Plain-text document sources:
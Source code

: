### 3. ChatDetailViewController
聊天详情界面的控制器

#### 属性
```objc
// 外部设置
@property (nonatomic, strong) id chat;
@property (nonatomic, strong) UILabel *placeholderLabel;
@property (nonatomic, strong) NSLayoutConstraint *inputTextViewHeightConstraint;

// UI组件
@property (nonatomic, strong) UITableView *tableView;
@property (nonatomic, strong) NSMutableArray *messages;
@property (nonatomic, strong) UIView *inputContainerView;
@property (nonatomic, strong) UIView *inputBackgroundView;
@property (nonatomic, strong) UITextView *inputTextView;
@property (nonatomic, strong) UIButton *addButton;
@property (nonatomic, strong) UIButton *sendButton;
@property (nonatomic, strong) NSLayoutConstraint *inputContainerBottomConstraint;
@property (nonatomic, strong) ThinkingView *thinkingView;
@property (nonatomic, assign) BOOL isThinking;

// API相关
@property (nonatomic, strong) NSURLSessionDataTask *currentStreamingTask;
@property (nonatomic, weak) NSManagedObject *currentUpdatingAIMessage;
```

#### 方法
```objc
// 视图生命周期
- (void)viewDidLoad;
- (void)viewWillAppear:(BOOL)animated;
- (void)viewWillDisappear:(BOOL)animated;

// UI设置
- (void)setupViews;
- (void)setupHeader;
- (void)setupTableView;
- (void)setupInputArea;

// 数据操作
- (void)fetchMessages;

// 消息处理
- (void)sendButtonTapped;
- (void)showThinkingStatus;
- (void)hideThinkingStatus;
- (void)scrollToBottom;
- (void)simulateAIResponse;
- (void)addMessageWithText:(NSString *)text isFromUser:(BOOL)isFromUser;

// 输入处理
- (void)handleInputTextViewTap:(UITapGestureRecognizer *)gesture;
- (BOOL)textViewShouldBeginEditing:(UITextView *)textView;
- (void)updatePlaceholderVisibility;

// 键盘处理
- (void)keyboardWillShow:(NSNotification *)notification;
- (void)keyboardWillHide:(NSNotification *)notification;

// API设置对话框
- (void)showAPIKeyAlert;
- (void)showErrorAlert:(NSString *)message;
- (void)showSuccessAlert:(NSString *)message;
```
...
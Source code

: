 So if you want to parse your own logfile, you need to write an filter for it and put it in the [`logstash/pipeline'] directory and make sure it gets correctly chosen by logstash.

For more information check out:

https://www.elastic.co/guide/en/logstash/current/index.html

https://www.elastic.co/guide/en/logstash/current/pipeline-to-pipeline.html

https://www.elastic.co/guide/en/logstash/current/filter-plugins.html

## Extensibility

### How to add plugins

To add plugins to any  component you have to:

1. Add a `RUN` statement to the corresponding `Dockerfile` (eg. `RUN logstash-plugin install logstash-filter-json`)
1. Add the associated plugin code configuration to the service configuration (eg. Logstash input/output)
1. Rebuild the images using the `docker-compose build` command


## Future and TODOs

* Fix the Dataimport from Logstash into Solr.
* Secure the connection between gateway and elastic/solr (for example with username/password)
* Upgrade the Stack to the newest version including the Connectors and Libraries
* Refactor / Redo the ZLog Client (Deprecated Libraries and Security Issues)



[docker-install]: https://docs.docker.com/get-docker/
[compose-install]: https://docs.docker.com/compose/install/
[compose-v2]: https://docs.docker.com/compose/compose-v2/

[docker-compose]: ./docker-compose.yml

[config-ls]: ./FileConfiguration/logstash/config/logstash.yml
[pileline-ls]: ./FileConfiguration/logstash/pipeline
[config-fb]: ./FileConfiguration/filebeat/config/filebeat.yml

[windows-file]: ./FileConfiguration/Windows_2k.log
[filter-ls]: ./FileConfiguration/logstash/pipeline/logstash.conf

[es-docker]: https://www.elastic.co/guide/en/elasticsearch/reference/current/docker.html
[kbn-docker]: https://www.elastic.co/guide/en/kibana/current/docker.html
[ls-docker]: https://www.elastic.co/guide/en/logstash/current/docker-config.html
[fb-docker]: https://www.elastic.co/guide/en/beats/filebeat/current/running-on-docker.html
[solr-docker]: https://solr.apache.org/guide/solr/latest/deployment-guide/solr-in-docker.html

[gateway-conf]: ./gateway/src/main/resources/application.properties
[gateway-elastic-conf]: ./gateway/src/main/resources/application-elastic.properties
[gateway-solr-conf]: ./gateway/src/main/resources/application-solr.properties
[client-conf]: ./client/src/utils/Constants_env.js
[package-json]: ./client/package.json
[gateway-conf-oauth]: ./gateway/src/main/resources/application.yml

» **Problem statement**
Starting at the line above that contains "and Security Issues)", repeat each line exactly up to and including the line that contains "[compose-v2]: https://docs.docker.com/compose/compose-v2/", and stop there.

» **Completed exercise**
* Refactor / Redo the ZLog Client (Deprecated Libraries and Security Issues)



[docker-install]: https://docs.docker.com/get-docker/
[compose-install]: https://docs.docker.com/compose/install/
[compose-v2]: https://docs.docker.com/compose/compose-v2/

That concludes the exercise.